Your objective: Your reply should be made up of every line in the records below that holds the string "principais".
::::
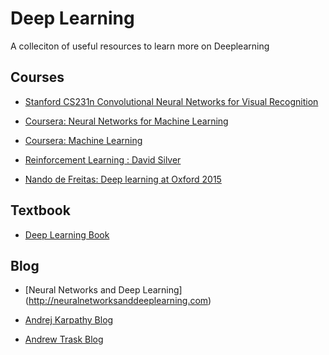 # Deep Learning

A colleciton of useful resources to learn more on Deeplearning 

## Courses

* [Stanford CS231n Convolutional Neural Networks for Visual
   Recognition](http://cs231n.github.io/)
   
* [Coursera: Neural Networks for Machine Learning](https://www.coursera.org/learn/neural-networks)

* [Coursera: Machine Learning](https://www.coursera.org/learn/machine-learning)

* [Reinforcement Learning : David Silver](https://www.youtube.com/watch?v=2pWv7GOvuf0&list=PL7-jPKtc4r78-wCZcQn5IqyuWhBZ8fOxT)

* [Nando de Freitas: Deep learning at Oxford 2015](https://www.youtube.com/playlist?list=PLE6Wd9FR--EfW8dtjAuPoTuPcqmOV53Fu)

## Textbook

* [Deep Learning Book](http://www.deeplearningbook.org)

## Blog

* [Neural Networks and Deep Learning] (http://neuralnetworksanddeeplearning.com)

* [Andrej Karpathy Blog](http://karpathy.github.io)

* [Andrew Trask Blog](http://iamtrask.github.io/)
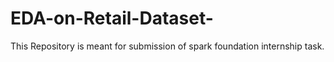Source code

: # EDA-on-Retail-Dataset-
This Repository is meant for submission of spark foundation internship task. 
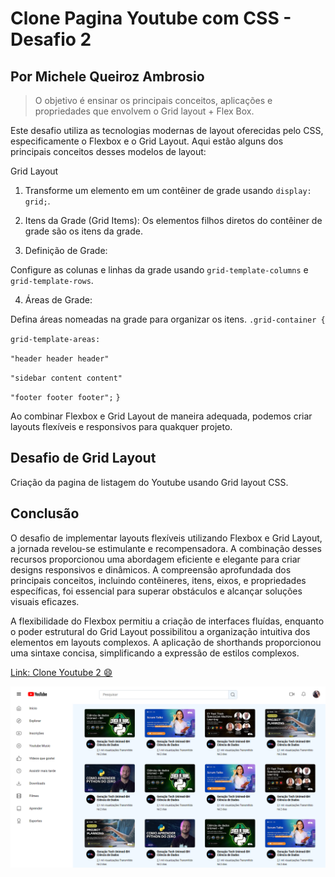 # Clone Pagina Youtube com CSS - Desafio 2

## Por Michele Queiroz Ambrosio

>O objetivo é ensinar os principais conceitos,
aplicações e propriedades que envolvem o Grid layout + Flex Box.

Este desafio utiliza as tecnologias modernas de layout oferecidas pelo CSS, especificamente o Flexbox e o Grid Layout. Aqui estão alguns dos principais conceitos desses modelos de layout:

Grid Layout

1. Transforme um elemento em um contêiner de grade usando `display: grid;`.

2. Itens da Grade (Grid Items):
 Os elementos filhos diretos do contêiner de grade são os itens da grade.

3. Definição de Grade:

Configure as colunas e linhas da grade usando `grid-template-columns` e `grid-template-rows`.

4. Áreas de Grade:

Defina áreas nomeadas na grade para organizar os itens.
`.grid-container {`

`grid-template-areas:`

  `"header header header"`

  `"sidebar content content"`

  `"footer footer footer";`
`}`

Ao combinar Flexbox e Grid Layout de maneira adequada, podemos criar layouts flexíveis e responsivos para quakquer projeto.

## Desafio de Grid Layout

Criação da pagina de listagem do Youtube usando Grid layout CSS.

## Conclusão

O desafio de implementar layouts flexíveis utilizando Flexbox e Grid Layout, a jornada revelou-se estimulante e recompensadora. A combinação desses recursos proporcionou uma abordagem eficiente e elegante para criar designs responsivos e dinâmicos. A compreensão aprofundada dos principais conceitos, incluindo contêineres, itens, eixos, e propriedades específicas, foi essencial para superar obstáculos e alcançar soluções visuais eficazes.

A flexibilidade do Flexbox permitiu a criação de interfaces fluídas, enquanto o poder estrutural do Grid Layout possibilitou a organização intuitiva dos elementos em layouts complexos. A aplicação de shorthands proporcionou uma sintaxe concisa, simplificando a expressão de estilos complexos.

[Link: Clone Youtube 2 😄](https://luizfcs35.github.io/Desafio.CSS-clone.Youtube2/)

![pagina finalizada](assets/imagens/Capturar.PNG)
::::
Response to the exercise:
>O objetivo é ensinar os principais conceitos,
Este desafio utiliza as tecnologias modernas de layout oferecidas pelo CSS, especificamente o Flexbox e o Grid Layout. Aqui estão alguns dos principais conceitos desses modelos de layout:
O desafio de implementar layouts flexíveis utilizando Flexbox e Grid Layout, a jornada revelou-se estimulante e recompensadora. A combinação desses recursos proporcionou uma abordagem eficiente e elegante para criar designs responsivos e dinâmicos. A compreensão aprofundada dos principais conceitos, incluindo contêineres, itens, eixos, e propriedades específicas, foi essencial para superar obstáculos e alcançar soluções visuais eficazes.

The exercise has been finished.